■ WHAT YOU WILL DO: Each entry should be returned exactly as written, with no pictures carried over.

■ SUPPLIED RECORDS:
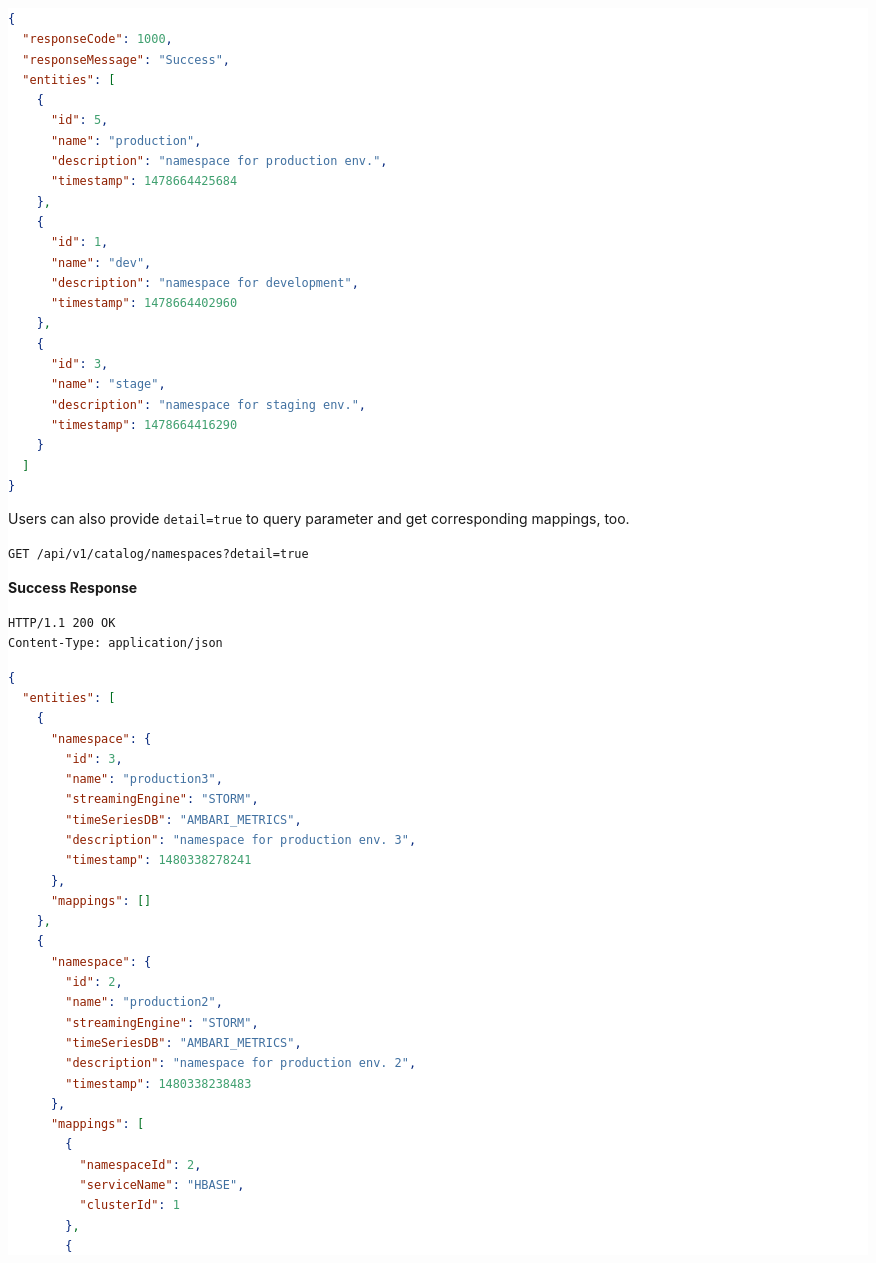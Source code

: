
 ```json
{
  "responseCode": 1000,
  "responseMessage": "Success",
  "entities": [
    {
      "id": 5,
      "name": "production",
      "description": "namespace for production env.",
      "timestamp": 1478664425684
    },
    {
      "id": 1,
      "name": "dev",
      "description": "namespace for development",
      "timestamp": 1478664402960
    },
    {
      "id": 3,
      "name": "stage",
      "description": "namespace for staging env.",
      "timestamp": 1478664416290
    }
  ]
}
```

Users can also provide `detail=true` to query parameter and get corresponding mappings, too.
 
`GET /api/v1/catalog/namespaces?detail=true`

**Success Response**

    HTTP/1.1 200 OK
    Content-Type: application/json

```json
{
  "entities": [
    {
      "namespace": {
        "id": 3,
        "name": "production3",
        "streamingEngine": "STORM",
        "timeSeriesDB": "AMBARI_METRICS",
        "description": "namespace for production env. 3",
        "timestamp": 1480338278241
      },
      "mappings": []
    },
    {
      "namespace": {
        "id": 2,
        "name": "production2",
        "streamingEngine": "STORM",
        "timeSeriesDB": "AMBARI_METRICS",
        "description": "namespace for production env. 2",
        "timestamp": 1480338238483
      },
      "mappings": [
        {
          "namespaceId": 2,
          "serviceName": "HBASE",
          "clusterId": 1
        },
        {
```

■ PROBLEM SOLUTION:
Source code

:
 ```json
{
  "responseCode": 1000,
  "responseMessage": "Success",
  "entities": [
    {
      "id": 5,
      "name": "production",
      "description": "namespace for production env.",
      "timestamp": 1478664425684
    },
    {
      "id": 1,
      "name": "dev",
      "description": "namespace for development",
      "timestamp": 1478664402960
    },
    {
      "id": 3,
      "name": "stage",
      "description": "namespace for staging env.",
      "timestamp": 1478664416290
    }
  ]
}
```

Users can also provide `detail=true` to query parameter and get corresponding mappings, too.
 
`GET /api/v1/catalog/namespaces?detail=true`

**Success Response**

    HTTP/1.1 200 OK
    Content-Type: application/json

```json
{
  "entities": [
    {
      "namespace": {
        "id": 3,
        "name": "production3",
        "streamingEngine": "STORM",
        "timeSeriesDB": "AMBARI_METRICS",
        "description": "namespace for production env. 3",
        "timestamp": 1480338278241
      },
      "mappings": []
    },
    {
      "namespace": {
        "id": 2,
        "name": "production2",
        "streamingEngine": "STORM",
        "timeSeriesDB": "AMBARI_METRICS",
        "description": "namespace for production env. 2",
        "timestamp": 1480338238483
      },
      "mappings": [
        {
          "namespaceId": 2,
          "serviceName": "HBASE",
          "clusterId": 1
        },
        {
```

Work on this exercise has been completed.